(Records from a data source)

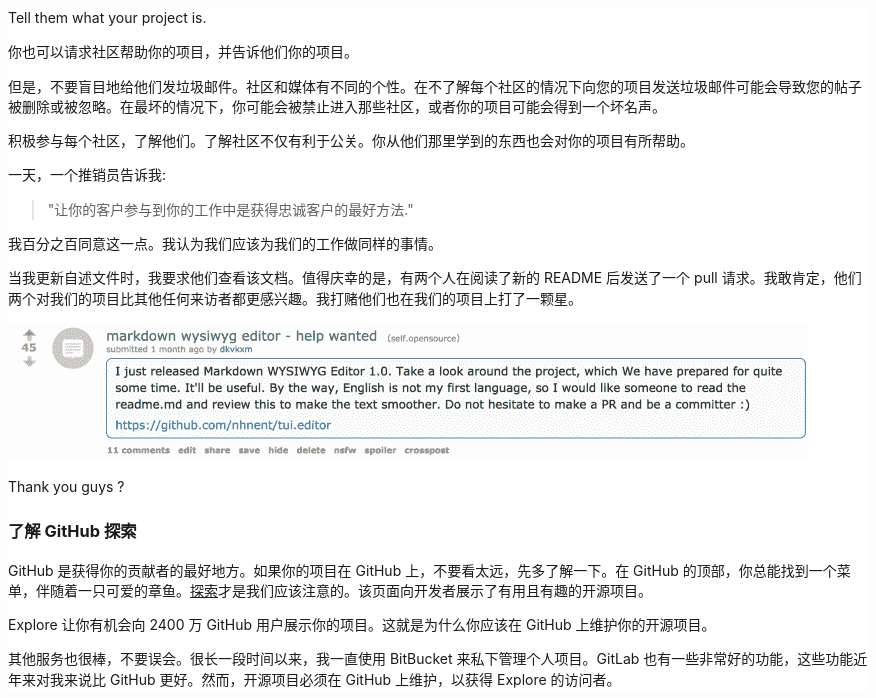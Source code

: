 Tell them what your project is.

你也可以请求社区帮助你的项目，并告诉他们你的项目。

但是，不要盲目地给他们发垃圾邮件。社区和媒体有不同的个性。在不了解每个社区的情况下向您的项目发送垃圾邮件可能会导致您的帖子被删除或被忽略。在最坏的情况下，你可能会被禁止进入那些社区，或者你的项目可能会得到一个坏名声。

积极参与每个社区，了解他们。了解社区不仅有利于公关。你从他们那里学到的东西也会对你的项目有所帮助。

一天，一个推销员告诉我:

> "让你的客户参与到你的工作中是获得忠诚客户的最好方法."

我百分之百同意这一点。我认为我们应该为我们的工作做同样的事情。

当我更新自述文件时，我要求他们查看该文档。值得庆幸的是，有两个人在阅读了新的 README 后发送了一个 pull 请求。我敢肯定，他们两个对我们的项目比其他任何来访者都更感兴趣。我打赌他们也在我们的项目上打了一颗星。

![2ZzKAhZ8Rkt6E30BX8wLuAqjrRS3DntIOwC2](img/365e58ef892722e4a2eb8be0779b61d3.png)

Thank you guys ?

### 了解 GitHub 探索

GitHub 是获得你的贡献者的最好地方。如果你的项目在 GitHub 上，不要看太远，先多了解一下。在 GitHub 的顶部，你总能找到一个菜单，伴随着一只可爱的章鱼。[探索](https://github.com/explore)才是我们应该注意的。该页面向开发者展示了有用且有趣的开源项目。

Explore 让你有机会向 2400 万 GitHub 用户展示你的项目。这就是为什么你应该在 GitHub 上维护你的开源项目。

其他服务也很棒，不要误会。很长一段时间以来，我一直使用 BitBucket 来私下管理个人项目。GitLab 也有一些非常好的功能，这些功能近年来对我来说比 GitHub 更好。然而，开源项目必须在 GitHub 上维护，以获得 Explore 的访问者。
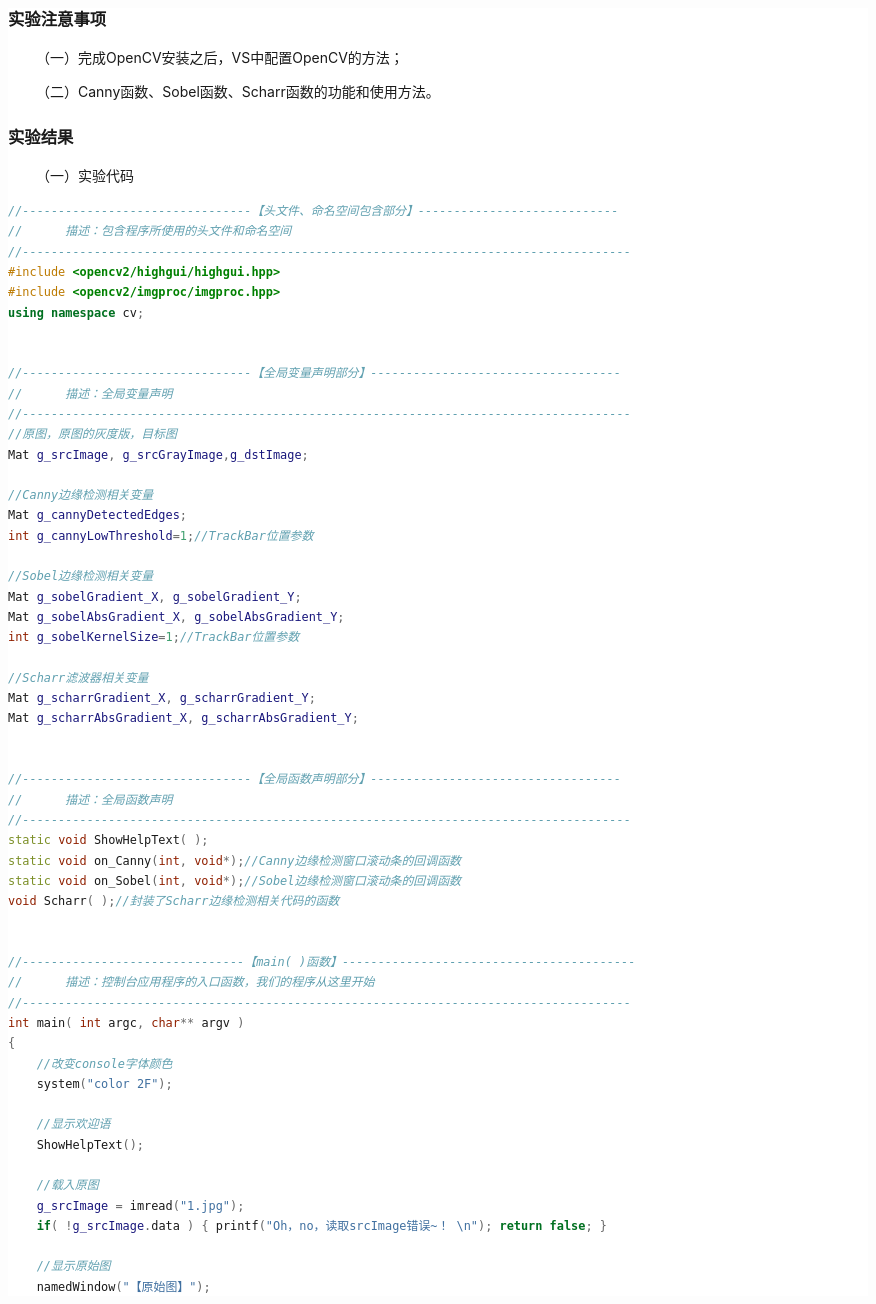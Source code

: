 ### 实验注意事项

&emsp;&emsp;（一）完成OpenCV安装之后，VS中配置OpenCV的方法；

&emsp;&emsp;（二）Canny函数、Sobel函数、Scharr函数的功能和使用方法。

### 实验结果

&emsp;&emsp;（一）实验代码

```cpp
//--------------------------------【头文件、命名空间包含部分】----------------------------
//		描述：包含程序所使用的头文件和命名空间
//-------------------------------------------------------------------------------------
#include <opencv2/highgui/highgui.hpp>
#include <opencv2/imgproc/imgproc.hpp>
using namespace cv;


//--------------------------------【全局变量声明部分】-----------------------------------
//		描述：全局变量声明
//-------------------------------------------------------------------------------------
//原图，原图的灰度版，目标图
Mat g_srcImage, g_srcGrayImage,g_dstImage;

//Canny边缘检测相关变量
Mat g_cannyDetectedEdges;
int g_cannyLowThreshold=1;//TrackBar位置参数  

//Sobel边缘检测相关变量
Mat g_sobelGradient_X, g_sobelGradient_Y;
Mat g_sobelAbsGradient_X, g_sobelAbsGradient_Y;
int g_sobelKernelSize=1;//TrackBar位置参数  

//Scharr滤波器相关变量
Mat g_scharrGradient_X, g_scharrGradient_Y;
Mat g_scharrAbsGradient_X, g_scharrAbsGradient_Y;


//--------------------------------【全局函数声明部分】-----------------------------------
//		描述：全局函数声明
//-------------------------------------------------------------------------------------
static void ShowHelpText( );
static void on_Canny(int, void*);//Canny边缘检测窗口滚动条的回调函数
static void on_Sobel(int, void*);//Sobel边缘检测窗口滚动条的回调函数
void Scharr( );//封装了Scharr边缘检测相关代码的函数


//-------------------------------【main( )函数】-----------------------------------------
//		描述：控制台应用程序的入口函数，我们的程序从这里开始
//-------------------------------------------------------------------------------------
int main( int argc, char** argv )
{
	//改变console字体颜色
	system("color 2F");  

	//显示欢迎语
	ShowHelpText();

	//载入原图
	g_srcImage = imread("1.jpg");
	if( !g_srcImage.data ) { printf("Oh，no，读取srcImage错误~！ \n"); return false; }

	//显示原始图
	namedWindow("【原始图】");
```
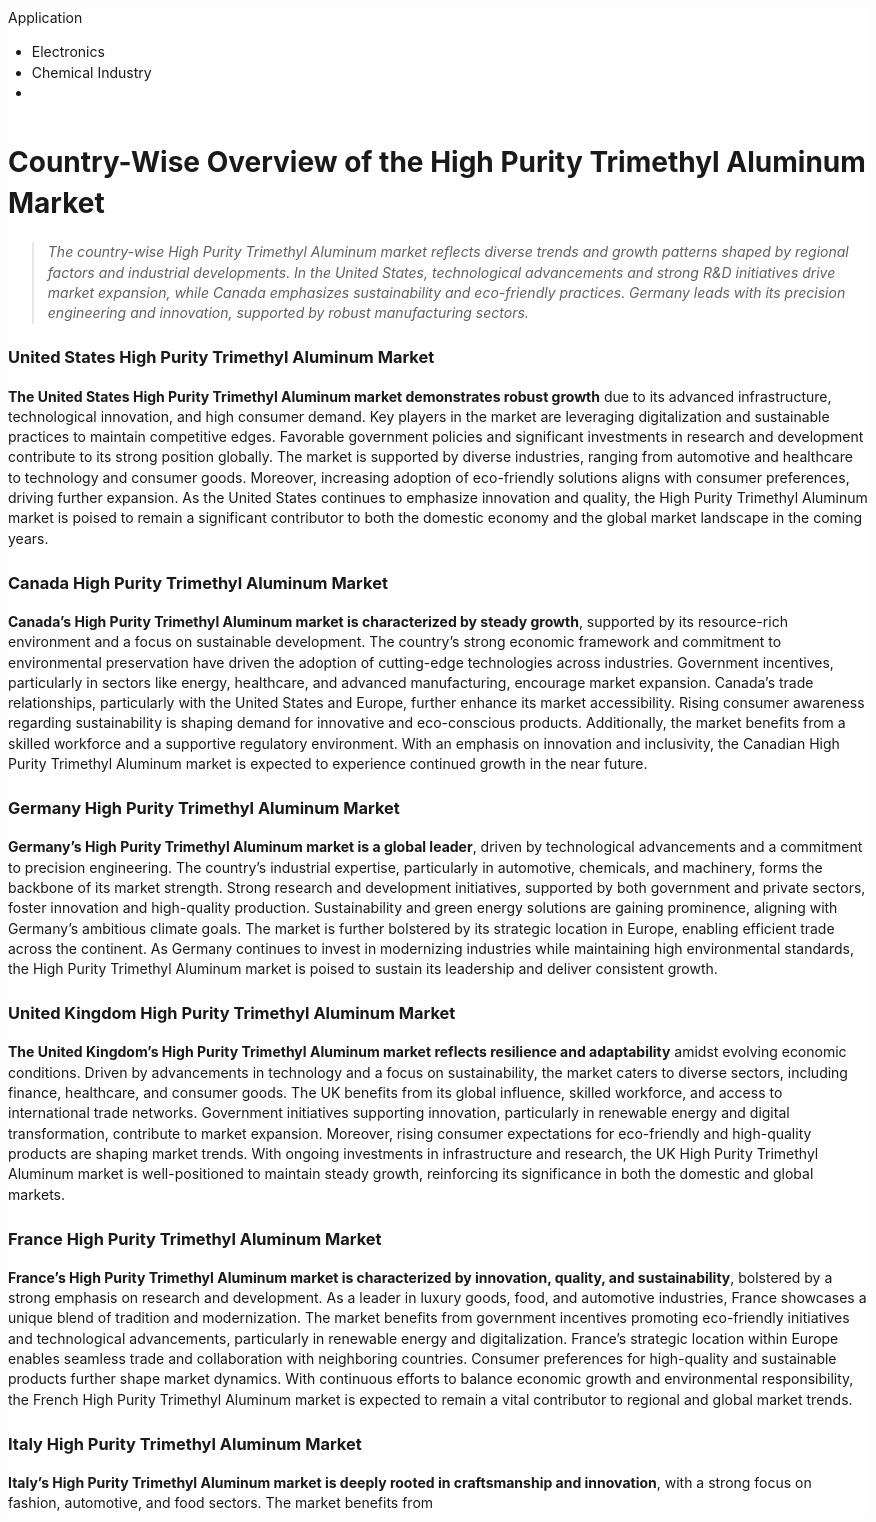Application</h3><ul><li>Electronics</li><li>Chemical Industry</li><li></li></ul><h1><span class="">Country-Wise Overview of the High Purity Trimethyl Aluminum Market<br /></span></h1><blockquote><p><em><span class="">The country-wise High Purity Trimethyl Aluminum market reflects diverse trends and growth patterns shaped by regional factors and industrial developments. In the United States, technological advancements and strong R&amp;D initiatives drive market expansion, while Canada emphasizes sustainability and eco-friendly practices. Germany leads with its precision engineering and innovation, supported by robust manufacturing sectors.</span></em></p></blockquote><h3><strong>United States High Purity Trimethyl Aluminum Market</strong></h3><p><strong>The United States High Purity Trimethyl Aluminum market demonstrates robust growth</strong> due to its advanced infrastructure, technological innovation, and high consumer demand. Key players in the market are leveraging digitalization and sustainable practices to maintain competitive edges. Favorable government policies and significant investments in research and development contribute to its strong position globally. The market is supported by diverse industries, ranging from automotive and healthcare to technology and consumer goods. Moreover, increasing adoption of eco-friendly solutions aligns with consumer preferences, driving further expansion. As the United States continues to emphasize innovation and quality, the High Purity Trimethyl Aluminum market is poised to remain a significant contributor to both the domestic economy and the global market landscape in the coming years.</p><h3><strong>Canada High Purity Trimethyl Aluminum Market</strong></h3><p><strong>Canada&rsquo;s High Purity Trimethyl Aluminum market is characterized by steady growth</strong>, supported by its resource-rich environment and a focus on sustainable development. The country&rsquo;s strong economic framework and commitment to environmental preservation have driven the adoption of cutting-edge technologies across industries. Government incentives, particularly in sectors like energy, healthcare, and advanced manufacturing, encourage market expansion. Canada&rsquo;s trade relationships, particularly with the United States and Europe, further enhance its market accessibility. Rising consumer awareness regarding sustainability is shaping demand for innovative and eco-conscious products. Additionally, the market benefits from a skilled workforce and a supportive regulatory environment. With an emphasis on innovation and inclusivity, the Canadian High Purity Trimethyl Aluminum market is expected to experience continued growth in the near future.</p><h3><strong>Germany High Purity Trimethyl Aluminum Market</strong></h3><p><strong>Germany&rsquo;s High Purity Trimethyl Aluminum market is a global leader</strong>, driven by technological advancements and a commitment to precision engineering. The country&rsquo;s industrial expertise, particularly in automotive, chemicals, and machinery, forms the backbone of its market strength. Strong research and development initiatives, supported by both government and private sectors, foster innovation and high-quality production. Sustainability and green energy solutions are gaining prominence, aligning with Germany&rsquo;s ambitious climate goals. The market is further bolstered by its strategic location in Europe, enabling efficient trade across the continent. As Germany continues to invest in modernizing industries while maintaining high environmental standards, the High Purity Trimethyl Aluminum market is poised to sustain its leadership and deliver consistent growth.</p><h3><strong>United Kingdom High Purity Trimethyl Aluminum Market</strong></h3><p><strong>The United Kingdom&rsquo;s High Purity Trimethyl Aluminum market reflects resilience and adaptability</strong> amidst evolving economic conditions. Driven by advancements in technology and a focus on sustainability, the market caters to diverse sectors, including finance, healthcare, and consumer goods. The UK benefits from its global influence, skilled workforce, and access to international trade networks. Government initiatives supporting innovation, particularly in renewable energy and digital transformation, contribute to market expansion. Moreover, rising consumer expectations for eco-friendly and high-quality products are shaping market trends. With ongoing investments in infrastructure and research, the UK High Purity Trimethyl Aluminum market is well-positioned to maintain steady growth, reinforcing its significance in both the domestic and global markets.</p><h3><strong>France High Purity Trimethyl Aluminum Market</strong></h3><p><strong>France&rsquo;s High Purity Trimethyl Aluminum market is characterized by innovation, quality, and sustainability</strong>, bolstered by a strong emphasis on research and development. As a leader in luxury goods, food, and automotive industries, France showcases a unique blend of tradition and modernization. The market benefits from government incentives promoting eco-friendly initiatives and technological advancements, particularly in renewable energy and digitalization. France&rsquo;s strategic location within Europe enables seamless trade and collaboration with neighboring countries. Consumer preferences for high-quality and sustainable products further shape market dynamics. With continuous efforts to balance economic growth and environmental responsibility, the French High Purity Trimethyl Aluminum market is expected to remain a vital contributor to regional and global market trends.</p><h3><strong>Italy High Purity Trimethyl Aluminum Market</strong></h3><p><strong>Italy&rsquo;s High Purity Trimethyl Aluminum market is deeply rooted in craftsmanship and innovation</strong>, with a strong focus on fashion, automotive, and food sectors. The market benefits from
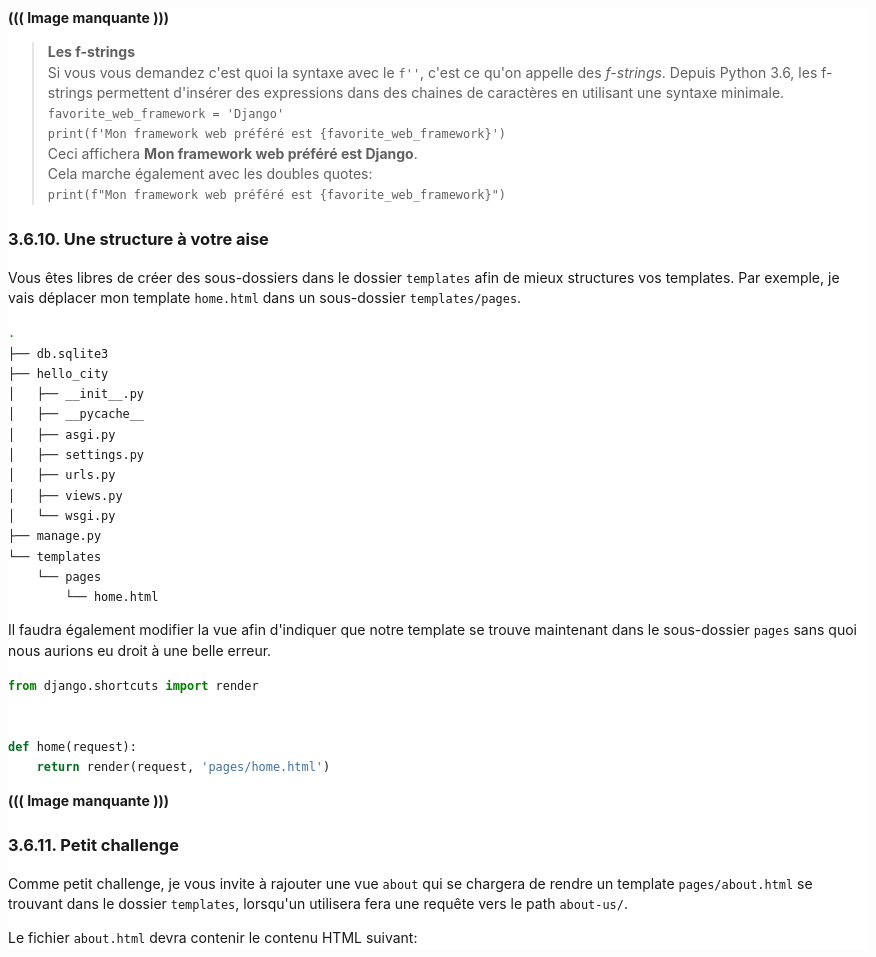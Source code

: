 **((( Image manquante )))**

<blockquote class="notice">
    <p><strong>Les f-strings</strong><br>Si vous vous demandez c'est quoi la syntaxe avec le <code>f''</code>, c'est ce qu'on appelle des <em>f-strings</em>. Depuis Python 3.6, les f-strings permettent d'insérer des expressions dans des chaines de caractères en utilisant une syntaxe minimale.<br><code>favorite_web_framework = 'Django'</code><br><code>print(f'Mon framework web préféré est {favorite_web_framework}')</code><br>Ceci affichera <b>Mon framework web préféré est Django</b>.<br>Cela marche également avec les doubles quotes:<br><code>print(f"Mon framework web préféré est {favorite_web_framework}")</code></p>
</blockquote>

### 3.6.10. Une structure à votre aise

Vous êtes libres de créer des sous-dossiers dans le dossier `templates` afin de mieux structures vos templates. Par exemple, je vais déplacer mon template `home.html` dans un sous-dossier `templates/pages`.

```bash
.
├── db.sqlite3
├── hello_city
│   ├── __init__.py
│   ├── __pycache__
│   ├── asgi.py
│   ├── settings.py
│   ├── urls.py
│   ├── views.py
│   └── wsgi.py
├── manage.py
└── templates
    └── pages
        └── home.html
```

Il faudra également modifier la vue afin d'indiquer que notre template se trouve maintenant dans le sous-dossier `pages` sans quoi nous aurions eu droit à une belle erreur.

```python
from django.shortcuts import render


def home(request):
    return render(request, 'pages/home.html')
```

**((( Image manquante )))**

### 3.6.11. Petit challenge

Comme petit challenge, je vous invite à rajouter une vue `about` qui se chargera de rendre un template `pages/about.html` se trouvant dans le dossier `templates`, lorsqu'un utilisera fera une requête vers le path `about-us/`.

Le fichier `about.html` devra contenir le contenu HTML suivant:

■ ASSIGNMENT ■
Give the number of lines in the entries that contain the word "ShowHelpText", with no other text.

■ EXERCISE RESULT ■
2